Thursday, August 25, 2011

Thank Heavens for Little Vandals! (or "TAG! You're it!")

My blog has been leaning a bit heavy to the legal side of graffiti over the past few weeks, so I thought it must be time to talk about those bits of graff that seem to inspire ire in some folks. If you are anything like me, You have probably had to have this conversation:

Them: You like graffiti?
Me: Yes. What do you think about it?
Them: Well...I like the colorful stuff. You know....the murals. I don't like vandalism though. Senseless tagging....
Me: what do you mean?
Them: Well, colorful murals, those are nice. But those stupid tags....
Me: I like tags
Them: Well you would probably change your tune if they spray painted all over your house.
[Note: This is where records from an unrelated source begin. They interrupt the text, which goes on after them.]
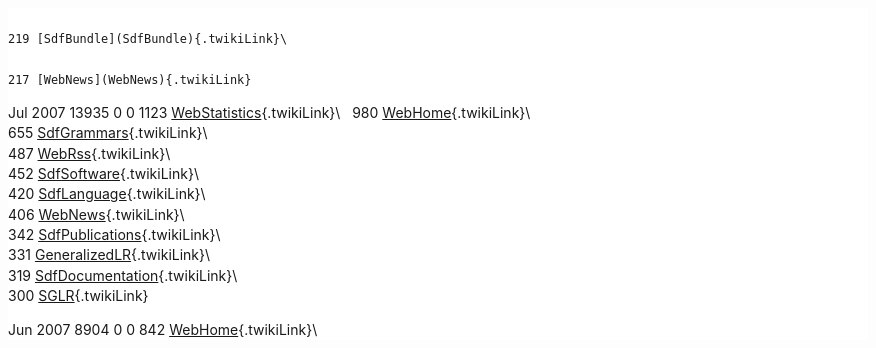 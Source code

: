                                                                                                                                                                                                                                                                                                                                                  219 [SdfBundle](SdfBundle){.twikiLink}\                                                  
                                                                                                                                                                                                                                                                                                                                                 217 [WebNews](WebNews){.twikiLink}                                                       

  Jul 2007                                                                            13935                                                                              0                                                                                  0                                                                                    1123 [WebStatistics](WebStatistics){.twikiLink}\                                          
                                                                                                                                                                                                                                                                                                                                                 980 [WebHome](WebHome){.twikiLink}\                                                      
                                                                                                                                                                                                                                                                                                                                                 655 [SdfGrammars](SdfGrammars){.twikiLink}\                                              
                                                                                                                                                                                                                                                                                                                                                 487 [WebRss](WebRss){.twikiLink}\                                                        
                                                                                                                                                                                                                                                                                                                                                 452 [SdfSoftware](SdfSoftware){.twikiLink}\                                              
                                                                                                                                                                                                                                                                                                                                                 420 [SdfLanguage](SdfLanguage){.twikiLink}\                                              
                                                                                                                                                                                                                                                                                                                                                 406 [WebNews](WebNews){.twikiLink}\                                                      
                                                                                                                                                                                                                                                                                                                                                 342 [SdfPublications](SdfPublications){.twikiLink}\                                      
                                                                                                                                                                                                                                                                                                                                                 331 [GeneralizedLR](GeneralizedLR){.twikiLink}\                                          
                                                                                                                                                                                                                                                                                                                                                 319 [SdfDocumentation](SdfDocumentation){.twikiLink}\                                    
                                                                                                                                                                                                                                                                                                                                                 300 [SGLR](SGLR){.twikiLink}                                                             

  Jun 2007                                                                            8904                                                                               0                                                                                  0                                                                                    842 [WebHome](WebHome){.twikiLink}\                                                        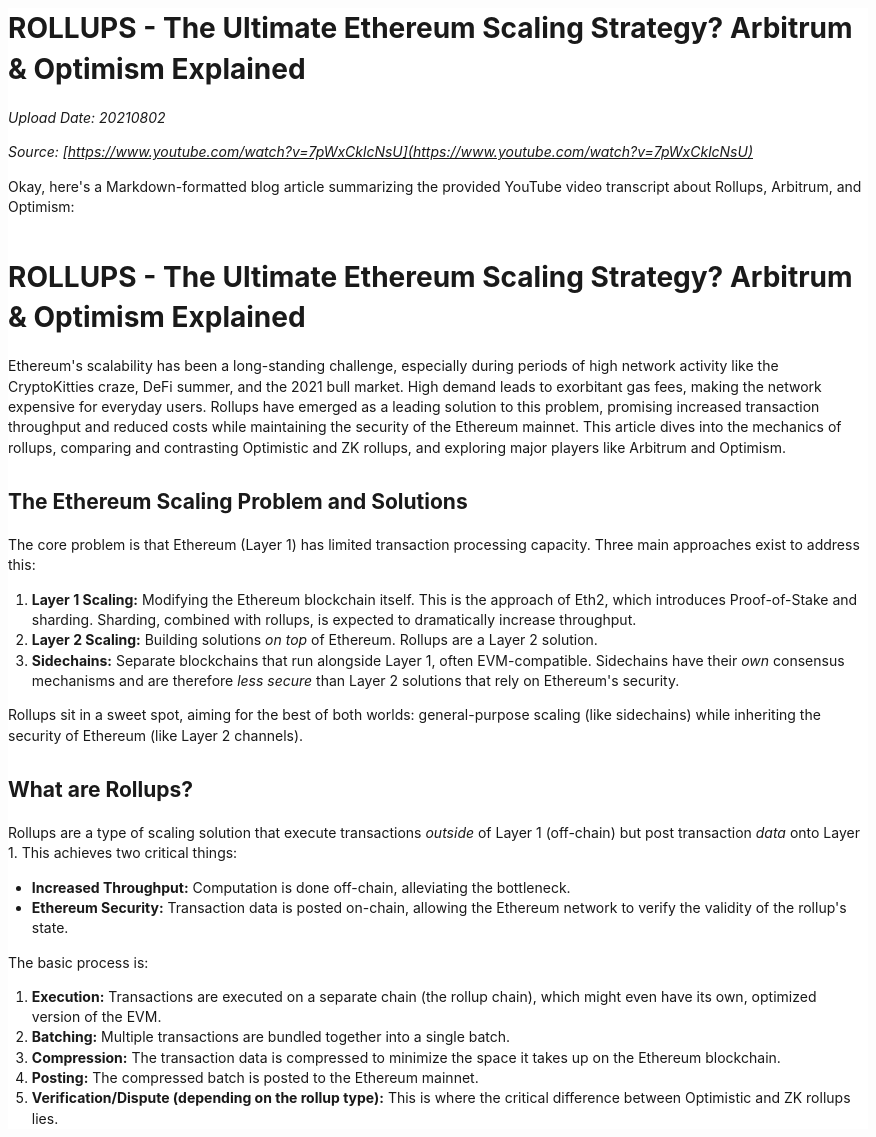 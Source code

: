 # ROLLUPS - The Ultimate Ethereum Scaling Strategy? Arbitrum & Optimism Explained

*Upload Date: 20210802*

*Source: [https://www.youtube.com/watch?v=7pWxCklcNsU](https://www.youtube.com/watch?v=7pWxCklcNsU)*

Okay, here's a Markdown-formatted blog article summarizing the provided YouTube video transcript about Rollups, Arbitrum, and Optimism:

# ROLLUPS - The Ultimate Ethereum Scaling Strategy? Arbitrum & Optimism Explained

Ethereum's scalability has been a long-standing challenge, especially during periods of high network activity like the CryptoKitties craze, DeFi summer, and the 2021 bull market.  High demand leads to exorbitant gas fees, making the network expensive for everyday users.  Rollups have emerged as a leading solution to this problem, promising increased transaction throughput and reduced costs while maintaining the security of the Ethereum mainnet.  This article dives into the mechanics of rollups, comparing and contrasting Optimistic and ZK rollups, and exploring major players like Arbitrum and Optimism.

## The Ethereum Scaling Problem and Solutions

The core problem is that Ethereum (Layer 1) has limited transaction processing capacity.  Three main approaches exist to address this:

1.  **Layer 1 Scaling:**  Modifying the Ethereum blockchain itself.  This is the approach of Eth2, which introduces Proof-of-Stake and sharding.  Sharding, combined with rollups, is expected to dramatically increase throughput.
2.  **Layer 2 Scaling:** Building solutions *on top* of Ethereum.  Rollups are a Layer 2 solution.
3.  **Sidechains:**  Separate blockchains that run alongside Layer 1, often EVM-compatible.  Sidechains have their *own* consensus mechanisms and are therefore *less secure* than Layer 2 solutions that rely on Ethereum's security.

Rollups sit in a sweet spot, aiming for the best of both worlds: general-purpose scaling (like sidechains) while inheriting the security of Ethereum (like Layer 2 channels).

## What are Rollups?

Rollups are a type of scaling solution that execute transactions *outside* of Layer 1 (off-chain) but post transaction *data* onto Layer 1.  This achieves two critical things:

*   **Increased Throughput:**  Computation is done off-chain, alleviating the bottleneck.
*   **Ethereum Security:**  Transaction data is posted on-chain, allowing the Ethereum network to verify the validity of the rollup's state.

The basic process is:

1.  **Execution:** Transactions are executed on a separate chain (the rollup chain), which might even have its own, optimized version of the EVM.
2.  **Batching:** Multiple transactions are bundled together into a single batch.
3.  **Compression:**  The transaction data is compressed to minimize the space it takes up on the Ethereum blockchain.
4.  **Posting:**  The compressed batch is posted to the Ethereum mainnet.
5.  **Verification/Dispute (depending on the rollup type):**  This is where the critical difference between Optimistic and ZK rollups lies.
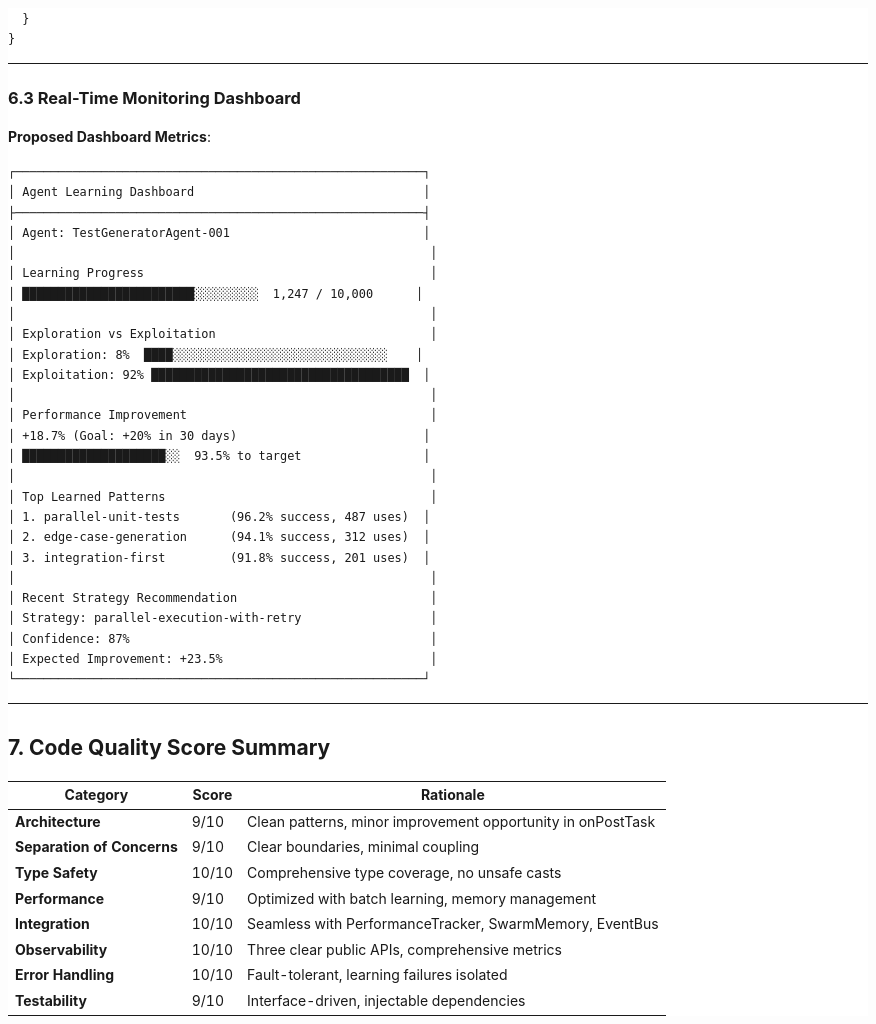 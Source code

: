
 ```typescript
  }
}
```

---

### 6.3 Real-Time Monitoring Dashboard

**Proposed Dashboard Metrics**:
```
┌─────────────────────────────────────────────────────────┐
│ Agent Learning Dashboard                                │
├─────────────────────────────────────────────────────────┤
│ Agent: TestGeneratorAgent-001                           │
│                                                          │
│ Learning Progress                                        │
│ ████████████████████████░░░░░░░░░  1,247 / 10,000      │
│                                                          │
│ Exploration vs Exploitation                              │
│ Exploration: 8%  ████░░░░░░░░░░░░░░░░░░░░░░░░░░░░░░    │
│ Exploitation: 92% ████████████████████████████████████  │
│                                                          │
│ Performance Improvement                                  │
│ +18.7% (Goal: +20% in 30 days)                          │
│ ████████████████████░░  93.5% to target                 │
│                                                          │
│ Top Learned Patterns                                     │
│ 1. parallel-unit-tests       (96.2% success, 487 uses)  │
│ 2. edge-case-generation      (94.1% success, 312 uses)  │
│ 3. integration-first         (91.8% success, 201 uses)  │
│                                                          │
│ Recent Strategy Recommendation                           │
│ Strategy: parallel-execution-with-retry                  │
│ Confidence: 87%                                          │
│ Expected Improvement: +23.5%                             │
└─────────────────────────────────────────────────────────┘
```

---

## 7. Code Quality Score Summary

| Category | Score | Rationale |
|----------|-------|-----------|
| **Architecture** | 9/10 | Clean patterns, minor improvement opportunity in onPostTask |
| **Separation of Concerns** | 9/10 | Clear boundaries, minimal coupling |
| **Type Safety** | 10/10 | Comprehensive type coverage, no unsafe casts |
| **Performance** | 9/10 | Optimized with batch learning, memory management |
| **Integration** | 10/10 | Seamless with PerformanceTracker, SwarmMemory, EventBus |
| **Observability** | 10/10 | Three clear public APIs, comprehensive metrics |
| **Error Handling** | 10/10 | Fault-tolerant, learning failures isolated |
| **Testability** | 9/10 | Interface-driven, injectable dependencies |
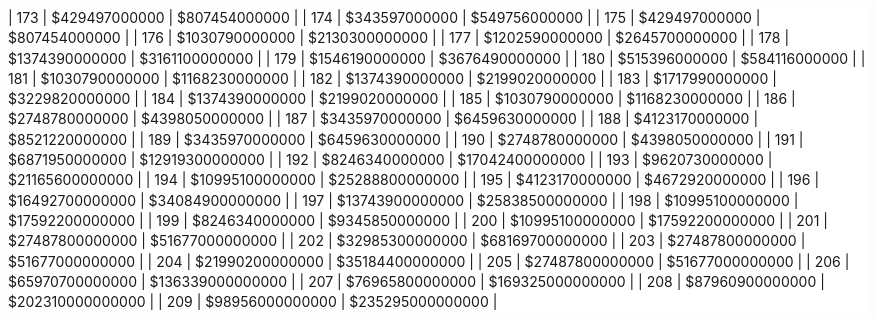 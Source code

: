| 173  | $429497000000              | $807454000000           |
| 174  | $343597000000              | $549756000000           |
| 175  | $429497000000              | $807454000000           |
| 176  | $1030790000000             | $2130300000000          |
| 177  | $1202590000000             | $2645700000000          |
| 178  | $1374390000000             | $3161100000000          |
| 179  | $1546190000000             | $3676490000000          |
| 180  | $515396000000              | $584116000000           |
| 181  | $1030790000000             | $1168230000000          |
| 182  | $1374390000000             | $2199020000000          |
| 183  | $1717990000000             | $3229820000000          |
| 184  | $1374390000000             | $2199020000000          |
| 185  | $1030790000000             | $1168230000000          |
| 186  | $2748780000000             | $4398050000000          |
| 187  | $3435970000000             | $6459630000000          |
| 188  | $4123170000000             | $8521220000000          |
| 189  | $3435970000000             | $6459630000000          |
| 190  | $2748780000000             | $4398050000000          |
| 191  | $6871950000000             | $12919300000000         |
| 192  | $8246340000000             | $17042400000000         |
| 193  | $9620730000000             | $21165600000000         |
| 194  | $10995100000000            | $25288800000000         |
| 195  | $4123170000000             | $4672920000000          |
| 196  | $16492700000000            | $34084900000000         |
| 197  | $13743900000000            | $25838500000000         |
| 198  | $10995100000000            | $17592200000000         |
| 199  | $8246340000000             | $9345850000000          |
| 200  | $10995100000000            | $17592200000000         |
| 201  | $27487800000000            | $51677000000000         |
| 202  | $32985300000000            | $68169700000000         |
| 203  | $27487800000000            | $51677000000000         |
| 204  | $21990200000000            | $35184400000000         |
| 205  | $27487800000000            | $51677000000000         |
| 206  | $65970700000000            | $136339000000000        |
| 207  | $76965800000000            | $169325000000000        |
| 208  | $87960900000000            | $202310000000000        |
| 209  | $98956000000000            | $235295000000000        |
Actually, when they tag my campus office door (on papers on my door, to be exact) I take it as a HUGE compliment. And they never write on any other office doors in the department. Also, it might be important to note that this tagging has not signaled a general decline in the overall quality of life in the Department of Criminology. Nobody has noticed an increase in Broken Windows either....

It's the kind of impossible debate about taste or style, really: You want to call down Nickleback to a hardcore fan, you may hear something like this: "Yeah, well they make more money than you!" Meh.... Probably. Conrad Black had a lot of money at one time too. What's your point?

Strange is the reasons WHY people claim to not like tagging.

Let's set aside the "It is illegal" argument, because let's face it: we can all admit to doing minor things that are illegal (jaywalking, speeding, creative accounting, not recycling according to your municipal by laws, cell phone in car, nookie out doors....). How much harm is truly caused by 'tagging' tends to be described in costs associated with expensive graffiti management policy, or other vague ideas.

I want to talk about this argument: "tagging is just so 'senseless'."

What I understand from this statement is that there is a lack of understanding why some citizens choose to 'tag' the city scape. I cannot give you the answer here for everyone who has ever tagged. But, maybe I can provoke a more critical discussion towards a better understanding about tagging.

Have you ever counted all the advertisements or bylaw ordinances (some call this official graffiti) you see on your way through town in a single day? A former student of mine counted "do not do" signs on buses one day. She was flabbergasted as she told the class: "There were seventeen signs on a SINGLE bus telling me to 'move to the back'. SEVENTEEN!"

The advertisements alone that we are bombarded with each day are practically countless. I agree with  Charlie Todd, founder of Improv Everywhere, who argues in this documentary by Banksy: "If advertisers can have their way with us and can pollute our eyeballs all over the city, then so can the comedians and artists." (Antics Roadshow, 2011). I am empathetic to the desire to draw attention to the 'visual litter' of advertising that assaults me as I walk in my city.

Furthermore, North American advertisers have been teaching generations of people that to have your 'brand' up all over the place, in as many creative ways as you can, is a good thing.  Is the lure to be famous among people who respect what you do REALLY so hard to fathom?

The interesting thing that graffiti writers do is that they give you a nic-name or symbol that represents a real human being, not a corporation. Maybe YOU don't know who Daser,  Orek or Sake are, but there is a huge community of people out there who do (see my tags & travelling post here).

While the individual reasons why people tag a mailbox or bus stop differ the marks they leave behind can be as artistic (or more so, if anyone asked my opinion) than any advertisement. Citizens who tag utility boxes and the like challenge the consumer societies ideas of who has a 'right' to 'write' in public spaces. It's also a sign that says "hey, I was here", not unlike Killroy or Gaius & Aulus in the days of Pompeii.

Remember: we are talking about markers on a mailbox in most instances, not murder, not violence. And the folks writing on the walls are not a part of 'street gangs' like you might find in some areas of the world. Canada hosts a much different - a nicely unique - graffiti scene.

And so, it seemed so poetic to stumble upon across the Ottawa Hydro Transformation Station on Slater (above).  I watched people moving about their day after it appeared and this is what I saw: The woman on the bike taking pictures was smiling. The people walking past her were smiling at her while she admired the new piece. When she left, the graffiti was either unnoticed by most, or made people (wait for it) SMILE.

And this is my final point: There is a playfulness going on here that we rarely experience in our concrete public spaces. Graffiti tags remind us that the city need not belong to advertisers and the hundreds of "do not do" signs. Young people live here too, and they see this city as more open to public use than private industry does. I just do not have a problem with that.

It seems we have forgotten that people used to play here; I guess I find the fear of being reminded of that more senseless than the reminders themselves.